Si spiegherebbe cosi’ anche, aggiunge il sindacalista, l’assenza del presidente Fabrizio Davoli alla riunione del cda. La nuova manifestazione di interesse, informale e naturalmente top secret in questa fase, potrebbe riaccendere le speranze dei lavoratori, soprattutto dopo il tramonto delle trattative con un altro presunto acquirente del ramo edile, che si e’ registrato nei giorni scorsi.

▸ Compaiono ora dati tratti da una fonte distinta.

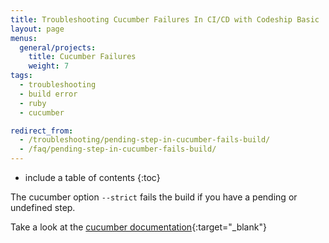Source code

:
```yaml
---
title: Troubleshooting Cucumber Failures In CI/CD with Codeship Basic
layout: page
menus:
  general/projects:
    title: Cucumber Failures
    weight: 7
tags:
  - troubleshooting
  - build error
  - ruby
  - cucumber

redirect_from:
  - /troubleshooting/pending-step-in-cucumber-fails-build/
  - /faq/pending-step-in-cucumber-fails-build/
---
```


* include a table of contents
{:toc}

The cucumber option `--strict` fails the build if you have a pending or undefined step.

Take a look at the [cucumber documentation](https://github.com/cucumber/cucumber/wiki/Step-Definitions){:target="_blank"}

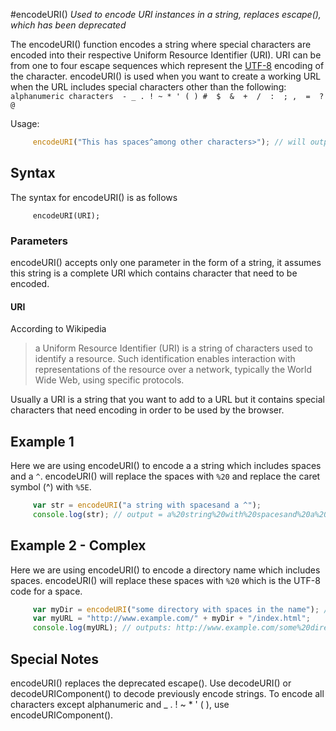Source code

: #encodeURI()
*Used to encode URI instances in a string, replaces escape(), which has been deprecated*


The encodeURI() function encodes a string where special characters are encoded into their respective Uniform Resource Identifier (URI). URI can be from one to four escape sequences which represent the [UTF-8](http://www.fileformat.info/info/charset/UTF-8/list.htm) encoding of the character. encodeURI() is used when you want to create a working URL when the URL includes special characters other than the following: 
`alphanumeric characters  - _ . ! ~ * ' ( ) #  $  &  +  /  :  ; ,  =  ?  @`


Usage:
```javascript 
     encodeURI("This has spaces^among other characters>"); // will output: This%20has%20spaces%5Eamong%20other%3Ccharacters%3E
```

## Syntax

The syntax for encodeURI() is as follows

```
     encodeURI(URI);
```

### Parameters

encodeURI() accepts only one parameter in the form of a string, it assumes this string is a complete URI which contains character that need to be encoded.

#### URI

According to Wikipedia  
> a Uniform Resource Identifier (URI) is a string of characters used to identify a resource. Such identification enables interaction with representations of the resource over a network, typically the World Wide Web, using specific protocols.  

Usually a URI is a string that you want to add to a URL but it contains special characters that need encoding in order to be used by the browser.

## Example 1

Here we are using encodeURI() to encode a a string which includes spaces and a `^`. encodeURI() will replace the spaces with `%20` and replace the caret symbol (^) with `%5E`.

```javascript 
     var str = encodeURI("a string with spacesand a ^");
     console.log(str); // output = a%20string%20with%20spacesand%20a%20%5E
```

## Example 2 - Complex

Here we are using encodeURI() to encode a directory name which includes spaces. encodeURI() will replace these spaces with `%20` which is the UTF-8 code for a space.

```javascript 
     var myDir = encodeURI("some directory with spaces in the name"); //output "some%20directory%20with%20spaces%20in%20the%20name"
     var myURL = "http://www.example.com/" + myDir + "/index.html";
     console.log(myURL); // outputs: http://www.example.com/some%20directory%20with%20spaces%20in%20the%20name/index.html
```

## Special Notes

encodeURI() replaces the deprecated escape(). Use decodeURI() or decodeURIComponent() to decode previously encode strings. To encode all characters except alphanumeric and _ . ! ~ * ' ( ), use encodeURIComponent(). 


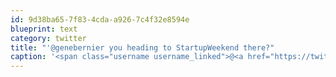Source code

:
 ```yaml
---
id: 9d38ba65-7f83-4cda-a926-7c4f32e8594e
blueprint: text
category: twitter
title: "'@genebernier you heading to StartupWeekend there?"
caption: '<span class="username username_linked">@<a href="https://twitter.com/genebernier" title="Gene Bernier">genebernier</a></span> you heading to StartupWeekend there?'
---
```

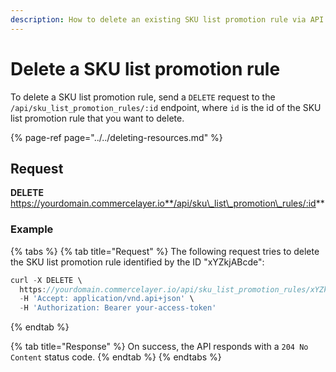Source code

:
 ```yaml
---
description: How to delete an existing SKU list promotion rule via API
---
```


# Delete a SKU list promotion rule

To delete a SKU list promotion rule, send a `DELETE` request to the `/api/sku_list_promotion_rules/:id` endpoint, where `id` is the id of the SKU list promotion rule that you want to delete.

{% page-ref page="../../deleting-resources.md" %}

## Request

**DELETE** https://yourdomain.commercelayer.io**/api/sku\_list\_promotion\_rules/:id**

### Example

{% tabs %}
{% tab title="Request" %}
The following request tries to delete the SKU list promotion rule identified by the ID "xYZkjABcde":

```javascript
curl -X DELETE \
  https://yourdomain.commercelayer.io/api/sku_list_promotion_rules/xYZkjABcde \
  -H 'Accept: application/vnd.api+json' \
  -H 'Authorization: Bearer your-access-token'
```
{% endtab %}

{% tab title="Response" %}
On success, the API responds with a `204 No Content` status code.
{% endtab %}
{% endtabs %}

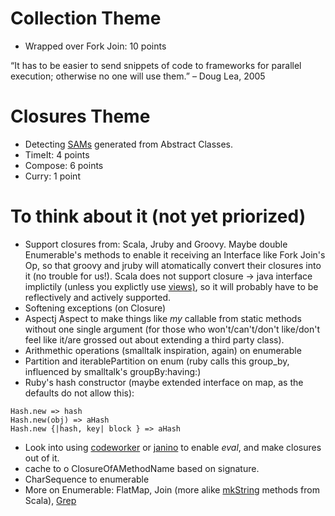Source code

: # Collection Theme #
  * Wrapped over Fork Join: 10 points

“It has to be easier to send snippets of code to frameworks for parallel
execution; otherwise no one will use them.” – Doug Lea, 2005


# Closures Theme #
  * Detecting [SAMs](http://docs.google.com/View?docid=k73_1ggr36h&) generated from Abstract Classes.
  * TimeIt: 4  points
  * Compose: 6 points
  * Curry: 1 point


# To think about it (not yet priorized) #
  * Support closures from: Scala, Jruby and Groovy. Maybe double Enumerable's methods to enable it receiving an Interface like Fork Join's Op, so that groovy and jruby will atomatically convert their closures into it (no trouble for us!). Scala does not support closure -> java interface implictily (unless you explictly use [views)](http://www.scala-lang.org/node/130), so it will probably have to be reflectively and actively supported.
  * Softening exceptions (on Closure)
  * Aspectj Aspect to make things like _my_ callable from static methods without one single argument (for those who won't/can't/don't like/don't feel like it/are grossed out about extending a third party class).
  * Arithmethic operations (smalltalk inspiration, again) on enumerable
  * Partition and iterablePartition on enum (ruby calls this group\_by, influenced by smalltalk's groupBy:having:)
  * Ruby's hash constructor (maybe extended interface on map, as the defaults do not allow this):
```
Hash.new => hash
Hash.new(obj) => aHash
Hash.new {|hash, key| block } => aHash
```
  * Look into using [codeworker](http://codeworker.free.fr/) or [janino](http://www.janino.net/) to enable _eval_, and make closures out of it.
  * cache to o ClosureOfAMethodName based on signature.
  * CharSequence to enumerable
  * More on Enumerable: FlatMap, Join (more alike [mkString](http://www.scala-lang.org/docu/files/api/scala/Iterable.html#mkString) methods from Scala), [Grep](http://ruby-doc.org/core-1.8.7/classes/Enumerable.html#M001137)
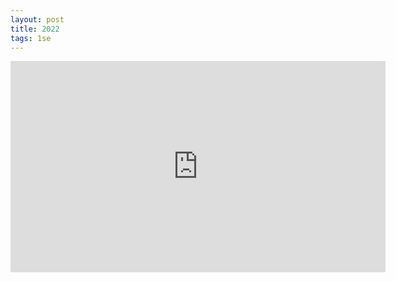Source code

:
 ```yaml
---
layout: post
title: 2022
tags: 1se
---
```


<p><iframe width="600" height="338" src="https://www.youtube-nocookie.com/embed/6MRZRVn0KW4?rel=0&amp;showinfo=0" frameborder="0" allowfullscreen></iframe></p>
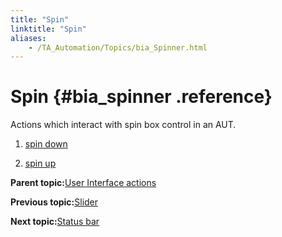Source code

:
 ```yaml
--- 
title: "Spin"
linktitle: "Spin"
aliases: 
    - /TA_Automation/Topics/bia_Spinner.html
---
```

# Spin {#bia_spinner .reference}

Actions which interact with spin box control in an AUT.

1.  [spin down](../../TA_Automation/Topics/bia_spin_down.html)  

2.  [spin up](../../TA_Automation/Topics/bia_spin_up.html)  


**Parent topic:**[User Interface actions](../../TA_Automation/Topics/bia_User_Interface.html)

**Previous topic:**[Slider](../../TA_Automation/Topics/bia_Slider.html)

**Next topic:**[Status bar](../../TA_Automation/Topics/bia_Status_Bar.html)

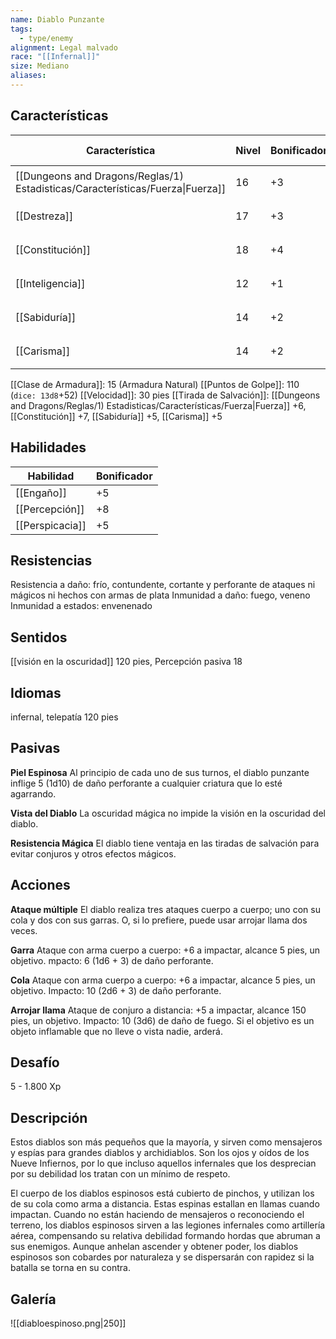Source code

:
 ```yaml
---
name: Diablo Punzante
tags:
  - type/enemy
alignment: Legal malvado
race: "[[Infernal]]"
size: Mediano
aliases:
---
```


## Características

| Característica                                                                 | Nivel | Bonificador | Lanzar dado      |
| ------------------------------------------------------------------------------ | ----- | ----------- | ---------------- |
| [[Dungeons and Dragons/Reglas/1) Estadisticas/Características/Fuerza\|Fuerza]] | 16    | +3          | `dice: 1d20 + 0` |
| [[Destreza]]                                                                   | 17    | +3          | `dice: 1d20 + 0` |
| [[Constitución]]                                                               | 18    | +4          | `dice: 1d20 + 0` |
| [[Inteligencia]]                                                               | 12    | +1          | `dice: 1d20 + 0` |
| [[Sabiduría]]                                                                  | 14    | +2          | `dice: 1d20 + 0` |
| [[Carisma]]                                                                    | 14    | +2          | `dice: 1d20 + 0` |

[[Clase de Armadura]]: 15 (Armadura Natural)
[[Puntos de Golpe]]: 110 (`dice: 13d8`+52)
[[Velocidad]]: 30 pies
[[Tirada de Salvación]]: [[Dungeons and Dragons/Reglas/1) Estadisticas/Características/Fuerza|Fuerza]] +6, [[Constitución]] +7, [[Sabiduría]] +5, [[Carisma]] +5

## Habilidades

| Habilidad       | Bonificador |
| --------------- | ----------- |
| [[Engaño]]      | +5          |
| [[Percepción]]  | +8          |
| [[Perspicacia]] | +5          |

## Resistencias

Resistencia a daño: frío, contundente, cortante y perforante de ataques ni mágicos ni hechos con armas de plata
Inmunidad a daño: fuego, veneno
Inmunidad a estados: envenenado

## Sentidos

[[visión en la oscuridad]] 120 pies, 
Percepción pasiva 18

## Idiomas

infernal, telepatía 120 pies

## Pasivas

**Piel Espinosa**
Al principio de cada uno de sus turnos, el diablo punzante inflige 5 (1d10) de daño perforante a cualquier criatura que lo esté agarrando.

**Vista del Diablo**
La oscuridad mágica no impide la visión en la oscuridad del diablo.

**Resistencia Mágica** 
El diablo tiene ventaja en las tiradas de salvación para evitar conjuros y otros efectos mágicos.

## Acciones

**Ataque múltiple**
El diablo realiza tres ataques cuerpo a cuerpo;
uno con su cola y dos con sus garras. O, si lo prefiere, puede usar
arrojar llama dos veces.

**Garra**
Ataque con arma cuerpo a cuerpo: +6 a impactar, alcance 5 pies, un objetivo. 
mpacto: 6 (1d6 + 3) de daño perforante.

**Cola**
Ataque con arma cuerpo a cuerpo: +6 a impactar, alcance 5 pies, un objetivo. 
Impacto: 10 (2d6 + 3) de daño perforante.

**Arrojar llama**
Ataque de conjuro a distancia: +5 a impactar, alcance 150 pies, un objetivo. 
Impacto: 10 (3d6) de daño de fuego. Si el objetivo es un objeto inflamable que no lleve o vista nadie, arderá.

## Desafío

5 - 1.800 Xp

## Descripción

Estos diablos son más pequeños que la mayoría, y sirven como mensajeros y espías para grandes diablos y archidiablos. Son los ojos y oídos de los Nueve Infiernos, por lo que incluso aquellos infernales que los desprecian por su debilidad los tratan con un mínimo de respeto.

El cuerpo de los diablos espinosos está cubierto de pinchos, y utilizan los de su cola como arma a distancia. Estas espinas estallan en llamas cuando impactan.
Cuando no están haciendo de mensajeros o reconociendo el terreno, los diablos espinosos sirven a las legiones infernales como artillería aérea, compensando su relativa debilidad formando hordas que abruman a sus enemigos. Aunque anhelan ascender y obtener poder, los diablos espinosos son cobardes por naturaleza y se dispersarán con rapidez si la batalla se torna en su contra.

## Galería


![[diabloespinoso.png|250]]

“L’azienda – prosegue Zaniboni – sta valutando tutte le possibilita’ rimaste in circolazione e le ipotesi che ci hanno prospettato sono quelle di creare una newco con un soggetto privato per dare continuita’ alle attivita’, oppure di dare continuita’ diretta reperendo nuovi finanziamenti”. Questa seconda scelta pero’, a giudizio del segretario della Fillea, “comporterebbe un piano di ammortizzatori sociali e orari ridotti”.

Quanto emerso in mattinata verra’ infine comunicato oggi pomeriggio ai lavoratori in un’assemblea sindacale convocata alle 16. Buone notizie invece per i 100 dipendenti del settore prefabbricati e traversine del gruppo Coopsette, il cui ramo e’ stato affittato dal gruppo Margaritelli che manterra’ l’occupazione con l’intento di acquistare l’asset tra due anni (Fonte Dire).